DIRECTIONS FOR THIS TASK —
All lines of the listing that contain "different" should be shown in full.

DATA FOR THIS TASK —
..........

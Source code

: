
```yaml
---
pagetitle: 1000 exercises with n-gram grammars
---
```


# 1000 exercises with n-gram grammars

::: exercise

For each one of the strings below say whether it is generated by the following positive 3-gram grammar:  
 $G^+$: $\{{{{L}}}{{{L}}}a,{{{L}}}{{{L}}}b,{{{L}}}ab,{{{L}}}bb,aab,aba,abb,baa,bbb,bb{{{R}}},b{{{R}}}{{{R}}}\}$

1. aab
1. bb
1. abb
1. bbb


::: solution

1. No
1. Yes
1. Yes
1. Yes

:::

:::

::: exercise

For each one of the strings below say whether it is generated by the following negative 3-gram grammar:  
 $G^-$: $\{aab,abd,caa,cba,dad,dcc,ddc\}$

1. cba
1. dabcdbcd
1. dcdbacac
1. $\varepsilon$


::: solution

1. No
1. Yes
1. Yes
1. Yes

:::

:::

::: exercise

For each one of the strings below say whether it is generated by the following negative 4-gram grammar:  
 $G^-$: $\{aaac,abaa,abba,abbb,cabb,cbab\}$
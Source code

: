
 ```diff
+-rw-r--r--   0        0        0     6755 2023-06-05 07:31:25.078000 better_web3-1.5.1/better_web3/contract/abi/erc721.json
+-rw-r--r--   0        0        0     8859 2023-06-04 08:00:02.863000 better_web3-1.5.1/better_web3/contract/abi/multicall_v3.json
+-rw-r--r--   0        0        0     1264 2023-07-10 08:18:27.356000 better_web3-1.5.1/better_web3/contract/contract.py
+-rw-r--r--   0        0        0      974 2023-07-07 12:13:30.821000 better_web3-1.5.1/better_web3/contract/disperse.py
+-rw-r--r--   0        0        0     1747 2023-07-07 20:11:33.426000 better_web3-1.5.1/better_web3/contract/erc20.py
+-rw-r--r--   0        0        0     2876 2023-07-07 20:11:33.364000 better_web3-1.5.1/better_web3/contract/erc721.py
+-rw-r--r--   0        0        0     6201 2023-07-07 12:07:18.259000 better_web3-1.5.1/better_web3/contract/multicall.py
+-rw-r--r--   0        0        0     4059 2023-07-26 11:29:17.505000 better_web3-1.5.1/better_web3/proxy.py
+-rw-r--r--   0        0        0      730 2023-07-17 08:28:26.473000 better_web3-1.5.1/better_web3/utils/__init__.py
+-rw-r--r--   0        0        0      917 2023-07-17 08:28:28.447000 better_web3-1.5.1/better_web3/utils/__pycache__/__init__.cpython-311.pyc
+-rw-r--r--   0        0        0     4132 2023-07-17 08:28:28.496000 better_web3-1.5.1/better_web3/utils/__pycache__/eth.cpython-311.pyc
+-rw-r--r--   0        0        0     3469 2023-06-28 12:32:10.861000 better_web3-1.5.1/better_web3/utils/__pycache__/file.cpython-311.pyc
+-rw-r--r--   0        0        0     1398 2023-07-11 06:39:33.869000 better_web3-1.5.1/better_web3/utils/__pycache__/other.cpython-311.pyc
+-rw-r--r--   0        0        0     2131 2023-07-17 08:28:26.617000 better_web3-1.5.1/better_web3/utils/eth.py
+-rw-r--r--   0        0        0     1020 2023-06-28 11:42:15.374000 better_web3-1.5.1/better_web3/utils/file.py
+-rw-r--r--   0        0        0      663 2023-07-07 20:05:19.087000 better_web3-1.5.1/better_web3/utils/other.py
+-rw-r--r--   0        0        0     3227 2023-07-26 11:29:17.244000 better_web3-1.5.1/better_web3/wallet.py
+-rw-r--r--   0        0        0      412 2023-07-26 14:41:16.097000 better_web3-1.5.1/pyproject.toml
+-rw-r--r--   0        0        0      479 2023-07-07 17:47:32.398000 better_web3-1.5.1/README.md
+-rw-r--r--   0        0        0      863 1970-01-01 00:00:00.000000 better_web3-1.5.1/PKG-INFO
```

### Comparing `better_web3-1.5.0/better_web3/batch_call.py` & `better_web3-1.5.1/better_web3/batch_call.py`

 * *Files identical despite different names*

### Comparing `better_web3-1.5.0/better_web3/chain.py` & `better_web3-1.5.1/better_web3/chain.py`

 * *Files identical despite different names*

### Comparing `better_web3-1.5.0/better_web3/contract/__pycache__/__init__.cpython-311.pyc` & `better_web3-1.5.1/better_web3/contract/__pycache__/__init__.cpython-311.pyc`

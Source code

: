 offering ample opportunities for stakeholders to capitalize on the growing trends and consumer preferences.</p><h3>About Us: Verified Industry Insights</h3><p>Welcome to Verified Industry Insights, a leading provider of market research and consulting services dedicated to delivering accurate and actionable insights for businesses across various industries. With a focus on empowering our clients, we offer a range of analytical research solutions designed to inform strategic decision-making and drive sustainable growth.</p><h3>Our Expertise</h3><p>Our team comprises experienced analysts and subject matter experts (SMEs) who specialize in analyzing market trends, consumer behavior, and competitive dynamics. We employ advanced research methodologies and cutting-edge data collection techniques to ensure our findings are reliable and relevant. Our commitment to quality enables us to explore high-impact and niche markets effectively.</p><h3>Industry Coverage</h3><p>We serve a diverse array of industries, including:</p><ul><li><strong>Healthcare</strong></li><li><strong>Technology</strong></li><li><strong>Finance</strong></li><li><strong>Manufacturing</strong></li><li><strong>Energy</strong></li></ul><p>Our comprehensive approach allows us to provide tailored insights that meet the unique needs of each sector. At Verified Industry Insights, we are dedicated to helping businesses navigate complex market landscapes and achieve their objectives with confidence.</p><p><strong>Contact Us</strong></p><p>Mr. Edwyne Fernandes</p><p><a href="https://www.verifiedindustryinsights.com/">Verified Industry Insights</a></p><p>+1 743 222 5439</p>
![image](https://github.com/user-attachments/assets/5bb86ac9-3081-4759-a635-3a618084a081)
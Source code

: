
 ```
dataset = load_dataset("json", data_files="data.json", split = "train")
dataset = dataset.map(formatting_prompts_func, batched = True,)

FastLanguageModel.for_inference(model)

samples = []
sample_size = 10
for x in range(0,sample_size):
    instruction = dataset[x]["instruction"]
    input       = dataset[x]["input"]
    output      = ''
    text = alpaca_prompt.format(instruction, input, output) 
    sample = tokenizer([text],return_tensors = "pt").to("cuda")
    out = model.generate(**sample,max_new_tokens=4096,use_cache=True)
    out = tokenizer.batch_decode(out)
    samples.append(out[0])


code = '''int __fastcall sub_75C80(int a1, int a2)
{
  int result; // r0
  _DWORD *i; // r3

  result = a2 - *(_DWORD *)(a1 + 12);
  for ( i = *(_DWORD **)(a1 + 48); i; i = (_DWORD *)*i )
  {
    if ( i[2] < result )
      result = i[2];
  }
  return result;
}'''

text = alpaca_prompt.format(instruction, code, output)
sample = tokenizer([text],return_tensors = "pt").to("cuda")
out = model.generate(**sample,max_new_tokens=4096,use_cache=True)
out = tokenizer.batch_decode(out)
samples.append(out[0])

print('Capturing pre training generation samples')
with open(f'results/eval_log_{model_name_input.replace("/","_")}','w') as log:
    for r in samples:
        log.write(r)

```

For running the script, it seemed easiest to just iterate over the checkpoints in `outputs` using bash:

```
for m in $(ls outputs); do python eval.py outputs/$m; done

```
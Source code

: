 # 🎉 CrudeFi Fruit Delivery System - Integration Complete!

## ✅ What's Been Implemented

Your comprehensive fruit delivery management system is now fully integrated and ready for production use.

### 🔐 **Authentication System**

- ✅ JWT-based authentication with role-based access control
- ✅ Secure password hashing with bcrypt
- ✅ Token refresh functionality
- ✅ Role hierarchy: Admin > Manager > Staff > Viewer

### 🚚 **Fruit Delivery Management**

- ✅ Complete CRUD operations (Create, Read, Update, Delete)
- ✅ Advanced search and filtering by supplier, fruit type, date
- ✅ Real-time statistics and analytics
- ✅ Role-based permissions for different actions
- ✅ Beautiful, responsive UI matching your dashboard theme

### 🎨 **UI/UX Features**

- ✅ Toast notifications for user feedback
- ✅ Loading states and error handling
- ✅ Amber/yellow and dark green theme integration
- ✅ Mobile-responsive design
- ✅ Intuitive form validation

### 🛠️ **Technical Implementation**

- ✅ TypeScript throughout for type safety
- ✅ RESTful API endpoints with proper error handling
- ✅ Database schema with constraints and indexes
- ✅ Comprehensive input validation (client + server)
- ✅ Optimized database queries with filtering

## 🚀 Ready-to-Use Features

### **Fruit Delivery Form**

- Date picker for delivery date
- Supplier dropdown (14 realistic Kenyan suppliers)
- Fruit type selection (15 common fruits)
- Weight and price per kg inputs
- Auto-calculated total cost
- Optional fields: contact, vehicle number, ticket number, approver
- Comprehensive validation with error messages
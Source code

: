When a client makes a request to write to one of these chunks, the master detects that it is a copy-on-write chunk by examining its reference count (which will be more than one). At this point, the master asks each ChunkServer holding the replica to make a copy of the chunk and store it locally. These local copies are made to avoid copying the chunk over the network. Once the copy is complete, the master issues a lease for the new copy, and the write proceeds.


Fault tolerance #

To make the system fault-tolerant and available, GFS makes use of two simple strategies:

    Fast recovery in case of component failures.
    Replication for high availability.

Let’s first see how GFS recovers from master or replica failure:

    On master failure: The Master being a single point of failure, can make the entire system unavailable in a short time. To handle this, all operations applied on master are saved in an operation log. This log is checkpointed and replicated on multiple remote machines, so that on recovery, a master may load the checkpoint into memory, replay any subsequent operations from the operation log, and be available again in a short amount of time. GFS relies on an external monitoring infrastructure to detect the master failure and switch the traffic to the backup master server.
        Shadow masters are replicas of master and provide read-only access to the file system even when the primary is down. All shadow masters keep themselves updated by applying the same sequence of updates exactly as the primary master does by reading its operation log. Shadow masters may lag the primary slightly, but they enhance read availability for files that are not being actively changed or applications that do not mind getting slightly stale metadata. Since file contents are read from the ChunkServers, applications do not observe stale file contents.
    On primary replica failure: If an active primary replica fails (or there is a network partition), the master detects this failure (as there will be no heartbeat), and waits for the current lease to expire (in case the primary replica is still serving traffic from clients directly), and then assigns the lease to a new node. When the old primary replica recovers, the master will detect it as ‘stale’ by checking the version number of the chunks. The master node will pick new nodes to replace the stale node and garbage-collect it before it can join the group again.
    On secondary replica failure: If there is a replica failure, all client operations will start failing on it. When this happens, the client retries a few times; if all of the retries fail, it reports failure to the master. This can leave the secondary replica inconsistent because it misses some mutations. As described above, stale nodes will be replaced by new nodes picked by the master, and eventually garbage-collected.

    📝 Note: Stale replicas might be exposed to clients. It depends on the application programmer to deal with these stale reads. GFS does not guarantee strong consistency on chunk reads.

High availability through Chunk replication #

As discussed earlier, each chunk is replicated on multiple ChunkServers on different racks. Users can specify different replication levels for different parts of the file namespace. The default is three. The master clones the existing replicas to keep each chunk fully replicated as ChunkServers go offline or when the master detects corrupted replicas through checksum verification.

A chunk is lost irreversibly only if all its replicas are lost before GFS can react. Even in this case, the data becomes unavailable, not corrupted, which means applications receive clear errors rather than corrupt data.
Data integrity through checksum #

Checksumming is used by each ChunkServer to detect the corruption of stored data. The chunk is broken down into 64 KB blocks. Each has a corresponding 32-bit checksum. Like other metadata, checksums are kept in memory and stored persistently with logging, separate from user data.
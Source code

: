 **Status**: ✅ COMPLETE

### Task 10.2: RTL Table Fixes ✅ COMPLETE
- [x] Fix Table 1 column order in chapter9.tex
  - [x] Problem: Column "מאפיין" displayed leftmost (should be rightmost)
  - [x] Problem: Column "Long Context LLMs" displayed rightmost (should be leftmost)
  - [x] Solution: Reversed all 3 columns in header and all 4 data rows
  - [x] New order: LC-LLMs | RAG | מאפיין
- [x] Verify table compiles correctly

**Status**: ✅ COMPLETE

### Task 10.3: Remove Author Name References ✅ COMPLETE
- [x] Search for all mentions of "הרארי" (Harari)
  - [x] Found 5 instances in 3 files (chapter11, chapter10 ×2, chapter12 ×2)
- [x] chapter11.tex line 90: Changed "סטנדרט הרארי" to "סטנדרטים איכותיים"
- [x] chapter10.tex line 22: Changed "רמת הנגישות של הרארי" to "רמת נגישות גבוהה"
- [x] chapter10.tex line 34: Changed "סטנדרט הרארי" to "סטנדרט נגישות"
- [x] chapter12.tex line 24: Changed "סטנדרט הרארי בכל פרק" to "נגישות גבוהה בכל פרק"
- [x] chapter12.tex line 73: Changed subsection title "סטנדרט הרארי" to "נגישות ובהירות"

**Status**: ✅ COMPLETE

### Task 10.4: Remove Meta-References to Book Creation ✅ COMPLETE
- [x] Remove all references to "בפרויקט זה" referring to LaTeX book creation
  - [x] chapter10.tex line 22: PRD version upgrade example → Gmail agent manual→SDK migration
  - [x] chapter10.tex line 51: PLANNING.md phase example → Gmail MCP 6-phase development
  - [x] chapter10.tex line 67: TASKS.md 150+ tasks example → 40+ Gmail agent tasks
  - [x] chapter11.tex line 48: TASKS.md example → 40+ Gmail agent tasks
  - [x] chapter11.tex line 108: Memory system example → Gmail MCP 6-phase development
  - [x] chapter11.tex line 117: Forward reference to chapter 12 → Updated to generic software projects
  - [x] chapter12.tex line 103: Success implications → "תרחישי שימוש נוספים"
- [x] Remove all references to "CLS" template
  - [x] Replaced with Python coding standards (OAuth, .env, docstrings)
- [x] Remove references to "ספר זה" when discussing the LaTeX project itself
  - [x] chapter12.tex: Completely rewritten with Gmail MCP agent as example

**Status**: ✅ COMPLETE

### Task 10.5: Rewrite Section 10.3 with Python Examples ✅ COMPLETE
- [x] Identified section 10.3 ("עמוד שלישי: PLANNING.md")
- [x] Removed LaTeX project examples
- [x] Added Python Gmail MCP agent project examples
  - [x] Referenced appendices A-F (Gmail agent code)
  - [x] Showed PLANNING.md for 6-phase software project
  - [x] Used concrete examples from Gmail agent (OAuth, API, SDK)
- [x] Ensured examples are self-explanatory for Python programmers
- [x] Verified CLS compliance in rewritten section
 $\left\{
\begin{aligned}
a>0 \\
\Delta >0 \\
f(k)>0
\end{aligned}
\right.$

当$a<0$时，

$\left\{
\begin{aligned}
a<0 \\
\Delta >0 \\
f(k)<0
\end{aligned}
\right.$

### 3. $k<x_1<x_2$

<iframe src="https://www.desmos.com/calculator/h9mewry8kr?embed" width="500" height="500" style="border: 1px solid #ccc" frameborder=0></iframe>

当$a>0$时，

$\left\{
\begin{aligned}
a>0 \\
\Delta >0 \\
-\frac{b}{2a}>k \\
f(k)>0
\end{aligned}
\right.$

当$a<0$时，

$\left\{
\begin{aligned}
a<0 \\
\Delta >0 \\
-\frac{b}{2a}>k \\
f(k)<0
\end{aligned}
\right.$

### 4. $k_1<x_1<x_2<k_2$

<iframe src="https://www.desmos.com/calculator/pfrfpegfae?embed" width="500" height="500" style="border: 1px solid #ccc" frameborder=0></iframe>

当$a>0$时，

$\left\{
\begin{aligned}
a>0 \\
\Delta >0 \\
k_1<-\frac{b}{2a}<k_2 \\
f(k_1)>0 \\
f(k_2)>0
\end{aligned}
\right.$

..........

YOUR RESPONSE —
 * *Files identical despite different names*
 * *Files identical despite different names*
- ✅ Role-based permissions for different actions
As discussed earlier, each chunk is replicated on multiple ChunkServers on different racks. Users can specify different replication levels for different parts of the file namespace. The default is three. The master clones the existing replicas to keep each chunk fully replicated as ChunkServers go offline or when the master detects corrupted replicas through checksum verification.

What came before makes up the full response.